Their proposal is built on a fundamentally flawed premise—promoted by tech lobbyists—that there is a lack of clarity in existing copyright law. This is completely untrue: the use of copyrighted content by AI companies without a licence is theft on a mass scale, as has already been said, and there is no objective case for the new text and data-mining exception. What we find in this consultation is a cynical rebranding of the opt-out mechanism as a rights reservation system. While they are positioning this as beneficial for rights holders through potential licensing revenues, the reality is that this is not achievable, yet the Government intend to leave it to Ministers alone to determine what constitutes
“effective, accessible, and widely adopted”
protection measures.
This is deeply concerning, given that no truly feasible rights reservation system for AI has been implemented anywhere in the world. Rights holders have been unequivocal: opt-out mechanisms—whatever the name they are given—are fundamentally unworkable in practice. In today’s digital world, where content can be instantly shared by anyone, creators are left powerless to protect their work. This hits visual artists particularly hard, as they must make their work visible to earn a living.
The evidence from Europe serves as a stark warning: opt-out provisions have failed to protect creators’ rights, forcing the EU to introduce additional transparency requirements in the recent AI Act. Putting it bluntly, simply legalising unauthorised use of creative works cannot be the answer to mass-scale copyright infringement. This is precisely why our proposed measures are crucial: they will maintain the existing copyright framework whereby AI companies must seek licences, while providing meaningful transparency that enables copyright holders to track the use of their work and seek proper redress, rather than blindly repeating proven failures.
My Lords, I speak in support of my noble friend Lady Kidron’s amendments. I declare an interest as a visual artist, and of course visual creators, as my noble friend Lord Freyberg has very well described, are as much affected by this as musicians, journalists and novelists. I am particularly grateful to the Design and Artists Copyright Society and the Authors’ Licensing and Collecting Society for their briefings.
A particular sentence in the excellent briefing for this debate by the News Media Association, referred to by my noble friend Lady Kidron, caught my eye:
“There is no ‘balance’ to be struck between creators’ copyrights and GAI innovation: IP rights are central to GAI innovation”.
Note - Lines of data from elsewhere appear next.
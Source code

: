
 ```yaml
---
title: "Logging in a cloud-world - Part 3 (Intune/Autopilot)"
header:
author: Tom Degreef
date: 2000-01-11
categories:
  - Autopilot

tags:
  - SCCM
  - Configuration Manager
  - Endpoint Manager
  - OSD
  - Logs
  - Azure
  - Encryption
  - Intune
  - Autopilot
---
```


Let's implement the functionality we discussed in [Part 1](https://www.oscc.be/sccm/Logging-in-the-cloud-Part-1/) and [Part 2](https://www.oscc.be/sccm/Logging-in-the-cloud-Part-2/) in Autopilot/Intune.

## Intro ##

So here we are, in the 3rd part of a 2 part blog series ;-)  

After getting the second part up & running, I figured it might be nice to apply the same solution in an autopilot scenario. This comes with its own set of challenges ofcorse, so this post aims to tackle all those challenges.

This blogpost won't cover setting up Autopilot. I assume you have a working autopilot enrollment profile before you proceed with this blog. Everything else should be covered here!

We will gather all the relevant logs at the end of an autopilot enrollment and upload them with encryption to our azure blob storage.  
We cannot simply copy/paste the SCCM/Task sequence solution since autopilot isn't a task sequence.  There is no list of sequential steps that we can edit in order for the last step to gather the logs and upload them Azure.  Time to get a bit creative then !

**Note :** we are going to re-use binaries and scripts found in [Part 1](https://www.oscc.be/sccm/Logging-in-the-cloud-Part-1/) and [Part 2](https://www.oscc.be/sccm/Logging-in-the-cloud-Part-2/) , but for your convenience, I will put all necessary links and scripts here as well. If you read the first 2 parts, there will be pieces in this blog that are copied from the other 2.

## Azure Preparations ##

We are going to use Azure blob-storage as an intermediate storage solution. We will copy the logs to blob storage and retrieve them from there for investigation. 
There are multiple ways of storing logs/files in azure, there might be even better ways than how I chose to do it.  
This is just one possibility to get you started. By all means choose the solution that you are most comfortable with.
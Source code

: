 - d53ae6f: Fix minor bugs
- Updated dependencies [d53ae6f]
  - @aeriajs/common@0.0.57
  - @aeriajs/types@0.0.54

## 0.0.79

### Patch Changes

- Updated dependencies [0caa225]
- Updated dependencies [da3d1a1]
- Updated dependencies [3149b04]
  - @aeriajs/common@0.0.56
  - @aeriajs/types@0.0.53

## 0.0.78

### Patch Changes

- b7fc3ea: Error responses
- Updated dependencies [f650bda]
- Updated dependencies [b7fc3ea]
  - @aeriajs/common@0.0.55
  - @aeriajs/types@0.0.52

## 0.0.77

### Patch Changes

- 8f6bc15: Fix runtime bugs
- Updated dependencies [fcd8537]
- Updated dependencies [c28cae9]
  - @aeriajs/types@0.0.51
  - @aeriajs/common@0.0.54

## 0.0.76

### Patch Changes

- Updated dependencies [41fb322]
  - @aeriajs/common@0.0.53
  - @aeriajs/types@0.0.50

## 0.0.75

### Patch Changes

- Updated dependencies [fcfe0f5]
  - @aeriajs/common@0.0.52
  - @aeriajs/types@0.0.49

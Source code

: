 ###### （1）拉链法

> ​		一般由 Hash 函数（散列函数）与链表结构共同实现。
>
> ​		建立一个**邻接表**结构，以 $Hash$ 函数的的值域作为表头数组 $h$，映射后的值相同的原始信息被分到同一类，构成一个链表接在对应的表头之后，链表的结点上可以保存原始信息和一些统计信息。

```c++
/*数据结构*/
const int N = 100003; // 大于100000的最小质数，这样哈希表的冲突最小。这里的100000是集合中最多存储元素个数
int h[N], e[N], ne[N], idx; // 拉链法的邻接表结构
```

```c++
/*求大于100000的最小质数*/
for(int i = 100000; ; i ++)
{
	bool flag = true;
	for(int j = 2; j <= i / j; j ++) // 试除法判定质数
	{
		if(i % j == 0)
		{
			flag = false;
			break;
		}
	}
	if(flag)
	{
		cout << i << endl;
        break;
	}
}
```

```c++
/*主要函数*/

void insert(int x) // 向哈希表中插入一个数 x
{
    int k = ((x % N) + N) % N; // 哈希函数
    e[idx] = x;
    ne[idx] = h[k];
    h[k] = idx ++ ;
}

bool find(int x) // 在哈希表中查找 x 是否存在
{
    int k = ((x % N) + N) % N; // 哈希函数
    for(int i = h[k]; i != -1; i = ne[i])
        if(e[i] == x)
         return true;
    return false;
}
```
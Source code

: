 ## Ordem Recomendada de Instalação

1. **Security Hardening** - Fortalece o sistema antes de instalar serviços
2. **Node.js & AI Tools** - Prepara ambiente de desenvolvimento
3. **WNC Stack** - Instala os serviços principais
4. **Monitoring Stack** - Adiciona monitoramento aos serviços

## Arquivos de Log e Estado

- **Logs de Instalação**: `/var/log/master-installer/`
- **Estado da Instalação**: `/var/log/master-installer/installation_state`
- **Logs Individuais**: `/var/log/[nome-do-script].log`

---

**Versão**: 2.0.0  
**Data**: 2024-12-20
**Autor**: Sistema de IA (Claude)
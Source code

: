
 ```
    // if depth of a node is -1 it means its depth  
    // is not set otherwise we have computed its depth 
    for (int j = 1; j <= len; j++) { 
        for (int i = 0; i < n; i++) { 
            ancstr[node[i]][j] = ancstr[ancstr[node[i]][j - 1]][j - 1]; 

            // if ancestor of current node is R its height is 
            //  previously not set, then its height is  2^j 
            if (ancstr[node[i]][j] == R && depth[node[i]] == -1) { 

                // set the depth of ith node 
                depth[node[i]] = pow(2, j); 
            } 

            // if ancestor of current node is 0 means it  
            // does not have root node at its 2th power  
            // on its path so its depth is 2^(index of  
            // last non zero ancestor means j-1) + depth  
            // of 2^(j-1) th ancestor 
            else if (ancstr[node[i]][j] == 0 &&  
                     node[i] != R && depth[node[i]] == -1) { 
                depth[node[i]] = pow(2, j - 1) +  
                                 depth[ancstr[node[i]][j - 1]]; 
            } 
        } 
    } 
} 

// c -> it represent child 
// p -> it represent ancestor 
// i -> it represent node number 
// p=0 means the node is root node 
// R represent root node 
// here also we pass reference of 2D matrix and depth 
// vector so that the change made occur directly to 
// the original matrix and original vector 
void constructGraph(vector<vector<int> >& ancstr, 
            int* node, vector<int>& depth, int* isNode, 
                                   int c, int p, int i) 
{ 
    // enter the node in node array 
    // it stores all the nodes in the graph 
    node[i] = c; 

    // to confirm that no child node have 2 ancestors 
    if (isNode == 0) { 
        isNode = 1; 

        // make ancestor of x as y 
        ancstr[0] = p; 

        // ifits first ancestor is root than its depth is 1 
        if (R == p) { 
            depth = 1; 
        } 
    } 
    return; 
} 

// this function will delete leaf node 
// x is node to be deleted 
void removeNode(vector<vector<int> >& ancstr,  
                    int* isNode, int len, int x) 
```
This is a crucial point. One might say that data does not grow on a magic data tree. All data originates from somewhere, and that will include data produced creatively. One might also say that such authorship should be seen to precede any interests in use and access. It certainly should not be something tagged on to the end, as an afterthought. I appreciate that the Government will be looking at these things separately, but concerns of copyright should really be part of any Bill where data access is being legislated for. As an example, we are going to be discussing the smart fund a bit later in an amendment proposed by the noble Lord, Lord Bassam, but I can attest to how tricky it was getting that amendment into a Bill that should inherently be accommodating these interests.